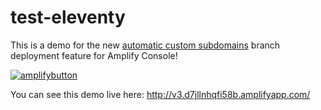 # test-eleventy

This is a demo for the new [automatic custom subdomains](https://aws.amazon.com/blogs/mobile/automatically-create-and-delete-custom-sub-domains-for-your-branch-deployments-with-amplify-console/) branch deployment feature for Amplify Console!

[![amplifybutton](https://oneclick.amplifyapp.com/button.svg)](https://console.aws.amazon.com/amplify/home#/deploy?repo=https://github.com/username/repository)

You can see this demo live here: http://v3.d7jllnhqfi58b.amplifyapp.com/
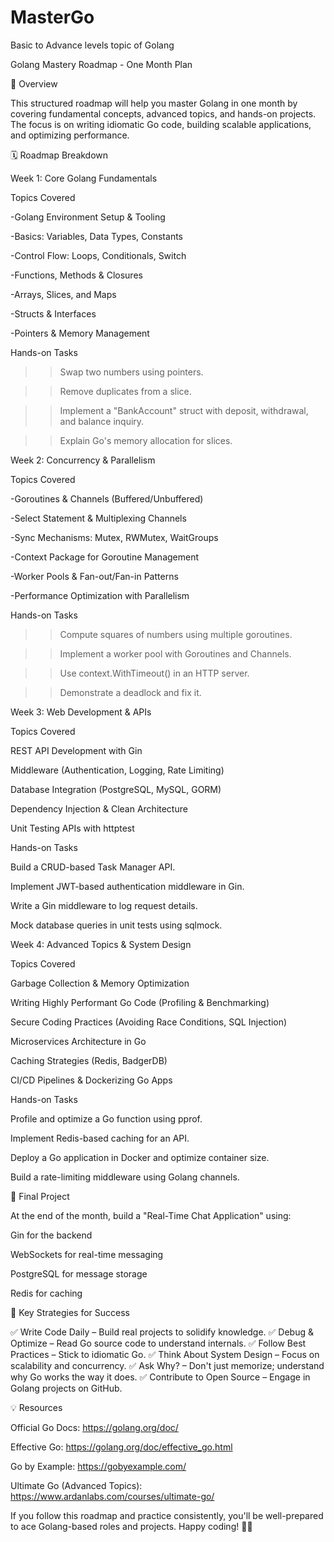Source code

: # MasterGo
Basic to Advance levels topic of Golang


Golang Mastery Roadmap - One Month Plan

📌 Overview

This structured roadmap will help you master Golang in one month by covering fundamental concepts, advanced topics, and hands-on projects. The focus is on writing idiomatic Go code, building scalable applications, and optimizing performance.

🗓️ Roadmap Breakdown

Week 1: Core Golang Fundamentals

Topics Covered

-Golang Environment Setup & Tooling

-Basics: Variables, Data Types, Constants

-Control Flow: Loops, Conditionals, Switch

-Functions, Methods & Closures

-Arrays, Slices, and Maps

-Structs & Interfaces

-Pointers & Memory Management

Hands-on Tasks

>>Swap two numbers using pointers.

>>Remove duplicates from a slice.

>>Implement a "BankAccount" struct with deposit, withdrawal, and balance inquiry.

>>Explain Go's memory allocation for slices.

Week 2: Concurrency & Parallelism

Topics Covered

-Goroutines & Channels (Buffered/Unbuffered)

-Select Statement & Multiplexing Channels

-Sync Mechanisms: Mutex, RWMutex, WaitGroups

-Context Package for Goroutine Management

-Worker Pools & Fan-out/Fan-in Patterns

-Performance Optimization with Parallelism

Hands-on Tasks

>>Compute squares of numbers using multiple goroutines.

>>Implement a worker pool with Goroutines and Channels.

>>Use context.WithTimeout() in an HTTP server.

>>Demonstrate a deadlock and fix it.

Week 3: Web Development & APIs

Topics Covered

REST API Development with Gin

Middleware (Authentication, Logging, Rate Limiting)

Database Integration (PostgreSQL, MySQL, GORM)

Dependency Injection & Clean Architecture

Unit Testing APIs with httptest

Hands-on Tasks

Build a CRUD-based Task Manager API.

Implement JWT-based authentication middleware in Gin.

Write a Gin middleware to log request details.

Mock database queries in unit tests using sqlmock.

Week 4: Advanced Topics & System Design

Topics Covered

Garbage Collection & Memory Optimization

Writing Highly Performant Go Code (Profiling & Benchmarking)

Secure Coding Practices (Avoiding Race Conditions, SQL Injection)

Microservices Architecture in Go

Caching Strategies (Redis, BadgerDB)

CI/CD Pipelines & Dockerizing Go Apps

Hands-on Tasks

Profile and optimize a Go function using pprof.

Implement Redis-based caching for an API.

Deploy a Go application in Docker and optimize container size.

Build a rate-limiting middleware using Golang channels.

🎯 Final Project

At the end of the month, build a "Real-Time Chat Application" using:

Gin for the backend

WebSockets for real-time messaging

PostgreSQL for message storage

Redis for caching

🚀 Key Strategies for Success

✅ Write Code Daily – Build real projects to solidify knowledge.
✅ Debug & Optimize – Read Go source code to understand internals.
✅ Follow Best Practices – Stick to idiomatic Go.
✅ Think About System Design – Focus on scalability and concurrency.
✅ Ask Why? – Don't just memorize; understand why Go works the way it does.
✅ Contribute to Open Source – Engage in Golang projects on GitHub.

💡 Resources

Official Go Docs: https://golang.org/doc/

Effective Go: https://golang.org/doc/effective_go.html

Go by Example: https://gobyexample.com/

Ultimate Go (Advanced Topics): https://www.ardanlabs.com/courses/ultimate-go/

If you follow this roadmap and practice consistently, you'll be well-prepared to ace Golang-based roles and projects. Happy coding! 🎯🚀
+++
_WHAT IS REQUIRED_:
Restate the records above word for word, without the pictures.

_RESPONSE_:
 # test-eleventy

This is a demo for the new [automatic custom subdomains](https://aws.amazon.com/blogs/mobile/automatically-create-and-delete-custom-sub-domains-for-your-branch-deployments-with-amplify-console/) branch deployment feature for Amplify Console!

[![amplifybutton](https://oneclick.amplifyapp.com/button.svg)](https://console.aws.amazon.com/amplify/home#/deploy?repo=https://github.com/username/repository)

You can see this demo live here: http://v3.d7jllnhqfi58b.amplifyapp.com/
Source code

: # MasterGo
Basic to Advance levels topic of Golang


Golang Mastery Roadmap - One Month Plan

📌 Overview

This structured roadmap will help you master Golang in one month by covering fundamental concepts, advanced topics, and hands-on projects. The focus is on writing idiomatic Go code, building scalable applications, and optimizing performance.

🗓️ Roadmap Breakdown

Week 1: Core Golang Fundamentals

Topics Covered

-Golang Environment Setup & Tooling

-Basics: Variables, Data Types, Constants

-Control Flow: Loops, Conditionals, Switch

-Functions, Methods & Closures

-Arrays, Slices, and Maps

-Structs & Interfaces

-Pointers & Memory Management

Hands-on Tasks

>>Swap two numbers using pointers.

>>Remove duplicates from a slice.

>>Implement a "BankAccount" struct with deposit, withdrawal, and balance inquiry.

>>Explain Go's memory allocation for slices.

Week 2: Concurrency & Parallelism

Topics Covered

-Goroutines & Channels (Buffered/Unbuffered)

-Select Statement & Multiplexing Channels

-Sync Mechanisms: Mutex, RWMutex, WaitGroups

-Context Package for Goroutine Management

-Worker Pools & Fan-out/Fan-in Patterns

-Performance Optimization with Parallelism

Hands-on Tasks

>>Compute squares of numbers using multiple goroutines.

>>Implement a worker pool with Goroutines and Channels.

>>Use context.WithTimeout() in an HTTP server.

>>Demonstrate a deadlock and fix it.

Week 3: Web Development & APIs

Topics Covered

REST API Development with Gin

Middleware (Authentication, Logging, Rate Limiting)

Database Integration (PostgreSQL, MySQL, GORM)

Dependency Injection & Clean Architecture

Unit Testing APIs with httptest

Hands-on Tasks

Build a CRUD-based Task Manager API.

Implement JWT-based authentication middleware in Gin.

Write a Gin middleware to log request details.

Mock database queries in unit tests using sqlmock.

Week 4: Advanced Topics & System Design

Topics Covered

Garbage Collection & Memory Optimization

Writing Highly Performant Go Code (Profiling & Benchmarking)

Secure Coding Practices (Avoiding Race Conditions, SQL Injection)

Microservices Architecture in Go

Caching Strategies (Redis, BadgerDB)

CI/CD Pipelines & Dockerizing Go Apps

Hands-on Tasks

Profile and optimize a Go function using pprof.

Implement Redis-based caching for an API.

Deploy a Go application in Docker and optimize container size.

Build a rate-limiting middleware using Golang channels.

🎯 Final Project

At the end of the month, build a "Real-Time Chat Application" using:

Gin for the backend

WebSockets for real-time messaging

PostgreSQL for message storage

Redis for caching

🚀 Key Strategies for Success

✅ Write Code Daily – Build real projects to solidify knowledge.
✅ Debug & Optimize – Read Go source code to understand internals.
✅ Follow Best Practices – Stick to idiomatic Go.
✅ Think About System Design – Focus on scalability and concurrency.
✅ Ask Why? – Don't just memorize; understand why Go works the way it does.
✅ Contribute to Open Source – Engage in Golang projects on GitHub.

💡 Resources

Official Go Docs: https://golang.org/doc/

Effective Go: https://golang.org/doc/effective_go.html

Go by Example: https://gobyexample.com/

Ultimate Go (Advanced Topics): https://www.ardanlabs.com/courses/ultimate-go/

If you follow this roadmap and practice consistently, you'll be well-prepared to ace Golang-based roles and projects. Happy coding! 🎯🚀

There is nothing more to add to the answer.